TASK INSTRUCTIONS:
Look for the line that has "# Primary sources" in the material below; please repeat it and every line after it, exactly, up to and including the line that has "- 🧬 **Diseñador", and nothing else.

BEGIN

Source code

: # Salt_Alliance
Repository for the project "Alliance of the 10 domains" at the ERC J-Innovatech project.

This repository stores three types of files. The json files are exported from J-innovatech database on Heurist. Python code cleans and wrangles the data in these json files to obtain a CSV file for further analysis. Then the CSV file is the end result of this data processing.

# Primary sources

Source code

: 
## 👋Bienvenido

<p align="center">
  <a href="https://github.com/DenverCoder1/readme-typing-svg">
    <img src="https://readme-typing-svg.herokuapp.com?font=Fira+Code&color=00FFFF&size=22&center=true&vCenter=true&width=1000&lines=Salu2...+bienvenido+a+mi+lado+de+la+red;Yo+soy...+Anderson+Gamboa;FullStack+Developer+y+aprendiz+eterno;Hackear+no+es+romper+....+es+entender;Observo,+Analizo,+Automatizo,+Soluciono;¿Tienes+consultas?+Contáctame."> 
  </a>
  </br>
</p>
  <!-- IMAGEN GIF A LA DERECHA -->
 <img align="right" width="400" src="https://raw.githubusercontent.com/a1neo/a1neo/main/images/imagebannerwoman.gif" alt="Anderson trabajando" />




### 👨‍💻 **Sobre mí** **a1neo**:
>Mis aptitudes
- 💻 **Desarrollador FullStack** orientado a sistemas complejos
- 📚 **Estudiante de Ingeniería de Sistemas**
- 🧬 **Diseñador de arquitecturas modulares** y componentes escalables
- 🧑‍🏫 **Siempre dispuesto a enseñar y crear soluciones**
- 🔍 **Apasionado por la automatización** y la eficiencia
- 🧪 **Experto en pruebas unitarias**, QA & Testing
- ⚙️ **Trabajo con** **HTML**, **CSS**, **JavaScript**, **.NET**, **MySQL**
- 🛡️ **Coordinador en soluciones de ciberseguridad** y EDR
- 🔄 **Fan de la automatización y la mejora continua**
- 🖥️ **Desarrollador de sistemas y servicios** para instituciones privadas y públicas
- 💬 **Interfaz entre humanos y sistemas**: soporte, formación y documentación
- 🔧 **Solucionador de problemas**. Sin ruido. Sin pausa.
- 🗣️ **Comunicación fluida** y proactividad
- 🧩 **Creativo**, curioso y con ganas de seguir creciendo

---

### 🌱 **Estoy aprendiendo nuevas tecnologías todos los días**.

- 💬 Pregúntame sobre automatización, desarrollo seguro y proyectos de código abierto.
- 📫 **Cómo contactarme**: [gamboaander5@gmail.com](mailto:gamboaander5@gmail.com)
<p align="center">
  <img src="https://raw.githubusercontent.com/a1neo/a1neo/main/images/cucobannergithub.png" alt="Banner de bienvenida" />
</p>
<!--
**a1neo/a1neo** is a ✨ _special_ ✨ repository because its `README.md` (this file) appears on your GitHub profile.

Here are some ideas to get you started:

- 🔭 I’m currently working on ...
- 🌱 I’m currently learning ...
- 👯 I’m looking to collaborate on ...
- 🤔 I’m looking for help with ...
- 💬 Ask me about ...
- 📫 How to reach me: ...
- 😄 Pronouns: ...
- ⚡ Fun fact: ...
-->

END
BEGIN

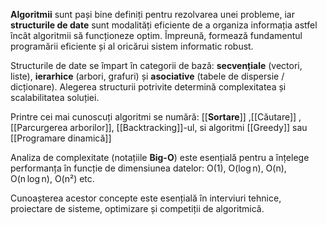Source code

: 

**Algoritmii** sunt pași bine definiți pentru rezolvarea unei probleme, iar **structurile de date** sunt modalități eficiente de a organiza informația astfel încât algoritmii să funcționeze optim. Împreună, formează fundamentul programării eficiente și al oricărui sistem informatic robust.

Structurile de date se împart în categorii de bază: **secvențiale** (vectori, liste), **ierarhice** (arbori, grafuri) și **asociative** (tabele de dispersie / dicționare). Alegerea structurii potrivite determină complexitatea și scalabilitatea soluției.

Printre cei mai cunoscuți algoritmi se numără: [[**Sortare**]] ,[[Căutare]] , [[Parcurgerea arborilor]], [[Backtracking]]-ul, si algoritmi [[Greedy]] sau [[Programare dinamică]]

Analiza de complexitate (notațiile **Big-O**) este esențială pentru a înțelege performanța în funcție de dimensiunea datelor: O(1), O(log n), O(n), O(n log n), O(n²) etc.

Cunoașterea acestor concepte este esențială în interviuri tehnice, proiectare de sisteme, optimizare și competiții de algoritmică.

END

ANSWER SECTION:
# Primary sources

Source code

: 
## 👋Bienvenido

<p align="center">
  <a href="https://github.com/DenverCoder1/readme-typing-svg">
    <img src="https://readme-typing-svg.herokuapp.com?font=Fira+Code&color=00FFFF&size=22&center=true&vCenter=true&width=1000&lines=Salu2...+bienvenido+a+mi+lado+de+la+red;Yo+soy...+Anderson+Gamboa;FullStack+Developer+y+aprendiz+eterno;Hackear+no+es+romper+....+es+entender;Observo,+Analizo,+Automatizo,+Soluciono;¿Tienes+consultas?+Contáctame."> 
  </a>
  </br>
</p>
  <!-- IMAGEN GIF A LA DERECHA -->
 <img align="right" width="400" src="https://raw.githubusercontent.com/a1neo/a1neo/main/images/imagebannerwoman.gif" alt="Anderson trabajando" />




### 👨‍💻 **Sobre mí** **a1neo**:
>Mis aptitudes
- 💻 **Desarrollador FullStack** orientado a sistemas complejos
- 📚 **Estudiante de Ingeniería de Sistemas**
- 🧬 **Diseñador de arquitecturas modulares** y componentes escalables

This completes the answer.